Rainbow of Emotions!
Materials:
White drawing paper
Crayons
A copy of the book I Am a Rainbow by Dolly Parton
Here’s a good activity that incorporates the study of feelings, listening skills and practice in following directions.
Provide a piece of white paper and crayons for each student. Then tell the students that they will be listening to a book and following directions as each page is read. You may choose to do the same thing on a white board or chart paper in front of the class for the students to see.

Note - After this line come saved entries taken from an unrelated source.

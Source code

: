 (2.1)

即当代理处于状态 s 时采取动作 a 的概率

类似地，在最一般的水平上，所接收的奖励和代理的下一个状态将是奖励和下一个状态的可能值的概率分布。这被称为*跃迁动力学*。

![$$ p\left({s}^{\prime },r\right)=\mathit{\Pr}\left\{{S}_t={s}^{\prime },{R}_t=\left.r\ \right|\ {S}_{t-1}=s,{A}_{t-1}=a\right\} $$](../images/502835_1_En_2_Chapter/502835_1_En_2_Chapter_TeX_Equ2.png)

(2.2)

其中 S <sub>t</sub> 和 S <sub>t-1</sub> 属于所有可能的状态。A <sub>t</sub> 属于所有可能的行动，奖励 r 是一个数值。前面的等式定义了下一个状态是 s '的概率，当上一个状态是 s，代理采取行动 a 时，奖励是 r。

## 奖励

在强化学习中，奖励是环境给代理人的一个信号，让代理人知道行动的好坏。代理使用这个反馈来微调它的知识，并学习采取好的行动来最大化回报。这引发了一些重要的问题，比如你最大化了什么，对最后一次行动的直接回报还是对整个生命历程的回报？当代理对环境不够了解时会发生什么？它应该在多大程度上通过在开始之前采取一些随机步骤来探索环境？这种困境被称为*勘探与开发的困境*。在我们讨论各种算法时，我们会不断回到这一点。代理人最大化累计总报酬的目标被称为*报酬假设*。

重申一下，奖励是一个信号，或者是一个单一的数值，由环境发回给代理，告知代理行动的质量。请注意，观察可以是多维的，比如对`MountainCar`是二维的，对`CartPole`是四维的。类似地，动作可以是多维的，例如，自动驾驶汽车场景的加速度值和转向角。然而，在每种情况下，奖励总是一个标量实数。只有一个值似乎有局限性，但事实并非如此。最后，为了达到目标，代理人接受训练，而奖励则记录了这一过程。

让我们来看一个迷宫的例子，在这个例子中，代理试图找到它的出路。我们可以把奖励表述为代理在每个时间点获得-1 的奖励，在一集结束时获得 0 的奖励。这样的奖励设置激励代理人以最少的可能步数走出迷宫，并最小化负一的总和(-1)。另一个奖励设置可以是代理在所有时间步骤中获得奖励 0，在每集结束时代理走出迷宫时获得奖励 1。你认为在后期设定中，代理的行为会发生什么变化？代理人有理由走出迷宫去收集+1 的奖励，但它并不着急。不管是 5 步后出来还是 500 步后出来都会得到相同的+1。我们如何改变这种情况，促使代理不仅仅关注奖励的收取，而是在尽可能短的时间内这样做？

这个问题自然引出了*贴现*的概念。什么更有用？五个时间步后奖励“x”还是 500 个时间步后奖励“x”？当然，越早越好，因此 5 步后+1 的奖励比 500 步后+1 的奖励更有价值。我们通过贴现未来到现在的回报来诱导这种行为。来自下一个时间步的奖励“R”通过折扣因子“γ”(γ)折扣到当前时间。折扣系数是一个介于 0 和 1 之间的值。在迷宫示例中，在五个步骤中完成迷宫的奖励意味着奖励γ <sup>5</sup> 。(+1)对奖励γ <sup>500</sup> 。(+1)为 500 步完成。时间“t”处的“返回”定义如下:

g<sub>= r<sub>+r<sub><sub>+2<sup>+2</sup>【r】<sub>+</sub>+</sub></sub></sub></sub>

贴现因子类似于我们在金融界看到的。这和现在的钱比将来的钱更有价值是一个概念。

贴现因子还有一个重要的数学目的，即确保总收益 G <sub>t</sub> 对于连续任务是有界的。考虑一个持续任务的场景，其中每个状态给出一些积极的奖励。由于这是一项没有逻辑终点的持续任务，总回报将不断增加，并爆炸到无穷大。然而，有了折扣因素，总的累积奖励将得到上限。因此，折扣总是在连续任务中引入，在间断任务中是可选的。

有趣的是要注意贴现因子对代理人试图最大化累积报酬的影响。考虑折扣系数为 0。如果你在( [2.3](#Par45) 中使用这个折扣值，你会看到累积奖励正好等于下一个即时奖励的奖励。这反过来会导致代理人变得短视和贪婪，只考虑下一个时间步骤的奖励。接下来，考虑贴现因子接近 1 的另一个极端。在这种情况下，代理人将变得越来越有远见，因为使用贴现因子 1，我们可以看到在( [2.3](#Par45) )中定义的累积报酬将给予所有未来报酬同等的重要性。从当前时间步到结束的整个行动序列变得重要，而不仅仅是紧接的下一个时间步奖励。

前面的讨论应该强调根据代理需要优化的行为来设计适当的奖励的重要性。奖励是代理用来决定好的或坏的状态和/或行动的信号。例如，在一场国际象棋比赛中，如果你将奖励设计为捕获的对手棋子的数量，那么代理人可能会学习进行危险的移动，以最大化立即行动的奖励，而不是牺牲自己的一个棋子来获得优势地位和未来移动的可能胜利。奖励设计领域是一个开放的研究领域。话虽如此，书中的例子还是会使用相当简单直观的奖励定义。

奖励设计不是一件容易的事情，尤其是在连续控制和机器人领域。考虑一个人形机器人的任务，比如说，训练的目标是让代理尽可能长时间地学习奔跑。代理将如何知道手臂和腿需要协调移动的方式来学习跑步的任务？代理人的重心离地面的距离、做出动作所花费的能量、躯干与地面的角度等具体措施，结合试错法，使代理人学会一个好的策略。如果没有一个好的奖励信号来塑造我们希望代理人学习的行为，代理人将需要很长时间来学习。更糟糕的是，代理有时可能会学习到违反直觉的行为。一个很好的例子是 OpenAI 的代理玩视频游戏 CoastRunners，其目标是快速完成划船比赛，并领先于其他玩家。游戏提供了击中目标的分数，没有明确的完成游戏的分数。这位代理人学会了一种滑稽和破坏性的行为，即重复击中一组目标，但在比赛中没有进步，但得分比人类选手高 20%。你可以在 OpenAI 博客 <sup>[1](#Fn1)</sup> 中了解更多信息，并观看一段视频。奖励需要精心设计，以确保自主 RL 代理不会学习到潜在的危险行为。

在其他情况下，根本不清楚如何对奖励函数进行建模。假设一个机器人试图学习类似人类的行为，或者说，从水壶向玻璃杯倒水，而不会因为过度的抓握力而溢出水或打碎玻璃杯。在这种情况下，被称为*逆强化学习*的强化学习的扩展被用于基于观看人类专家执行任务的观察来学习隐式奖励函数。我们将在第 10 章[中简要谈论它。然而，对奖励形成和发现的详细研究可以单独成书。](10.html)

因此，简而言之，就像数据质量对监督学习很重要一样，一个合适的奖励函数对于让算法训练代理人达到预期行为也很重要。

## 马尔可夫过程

Next begin the book I Am a Rainbow. Each page describes an emotion and a color to go with it. Red means angry, blue means sad and so on. After each page instruct the children to use the specific color mentioned to make a stripe in a rainbow on their papers. Allow a few minutes for them to color each stripe and remind them that crayons should not be in use while you are reading. At the end each student will have a beautiful rainbow. Then ask them to point to each color as you say the feeling again as a review.
Group Work
Materials:
Old magazines
Large poster boards
Safe school glue
Safe scissors
Adult volunteers if available
Assign students to groups with one adult in each group. Give each group a stack of old magazines. The assignment is to find and cut out pictures of faces from the magazine. The goal is to find a variety of emotions. Students should take turns gluing the pictures on the poster board to make a collage.
My Feelings Booklet
Materials:
White drawing paper
Construction paper in variety of colors
Hole punch
Yarn
Crayons
Over a period of a few days, choose individual feelings on which to focus. Each time give the students a blank piece of paper and have each child draw what could happen to cause that specific feeling. A child might draw a picture of a birthday cake and presents to represent a happy feeling. A sad feeling might show a picture of the child falling down.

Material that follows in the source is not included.